(Document images with source code)
....................

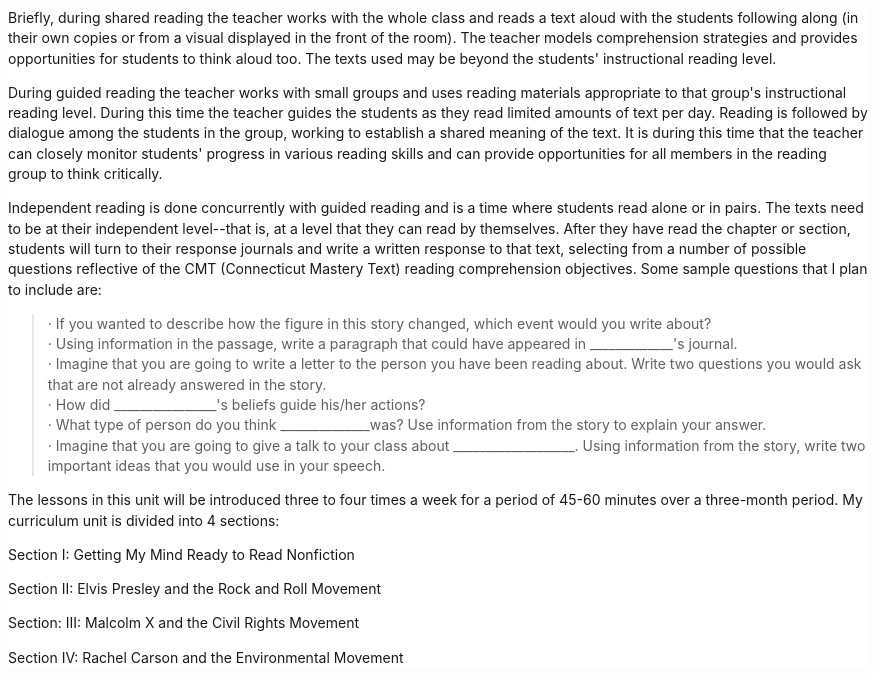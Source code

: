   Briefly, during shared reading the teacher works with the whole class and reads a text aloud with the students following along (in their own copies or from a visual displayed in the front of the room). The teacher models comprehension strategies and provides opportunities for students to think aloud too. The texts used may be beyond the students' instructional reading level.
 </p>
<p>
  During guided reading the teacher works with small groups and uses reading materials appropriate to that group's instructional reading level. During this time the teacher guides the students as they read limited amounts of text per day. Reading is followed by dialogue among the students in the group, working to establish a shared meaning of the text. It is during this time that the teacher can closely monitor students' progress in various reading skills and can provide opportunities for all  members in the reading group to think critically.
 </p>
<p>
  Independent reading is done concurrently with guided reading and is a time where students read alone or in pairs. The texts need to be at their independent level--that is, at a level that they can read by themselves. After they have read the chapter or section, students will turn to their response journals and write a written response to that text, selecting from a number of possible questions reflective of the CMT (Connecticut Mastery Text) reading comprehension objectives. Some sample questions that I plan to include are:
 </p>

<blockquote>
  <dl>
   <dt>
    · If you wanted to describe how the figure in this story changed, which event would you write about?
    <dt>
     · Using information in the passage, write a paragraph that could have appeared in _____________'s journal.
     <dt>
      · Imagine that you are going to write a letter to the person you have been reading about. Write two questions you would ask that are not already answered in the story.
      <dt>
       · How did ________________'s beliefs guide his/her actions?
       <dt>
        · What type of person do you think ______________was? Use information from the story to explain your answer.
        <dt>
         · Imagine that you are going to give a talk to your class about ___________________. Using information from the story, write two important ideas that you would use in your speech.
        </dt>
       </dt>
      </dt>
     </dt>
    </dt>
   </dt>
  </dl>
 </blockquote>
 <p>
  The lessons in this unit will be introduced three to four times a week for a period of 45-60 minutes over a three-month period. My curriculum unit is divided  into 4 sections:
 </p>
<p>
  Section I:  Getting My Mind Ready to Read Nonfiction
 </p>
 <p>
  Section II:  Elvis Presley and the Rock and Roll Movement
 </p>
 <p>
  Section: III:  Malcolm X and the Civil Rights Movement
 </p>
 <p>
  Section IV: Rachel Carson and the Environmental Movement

....................

Work item
Lines in the data that include the word "person" should all be copied.

Exercise response
      · Imagine that you are going to write a letter to the person you have been reading about. Write two questions you would ask that are not already answered in the story.
        · What type of person do you think ______________was? Use information from the story to explain your answer.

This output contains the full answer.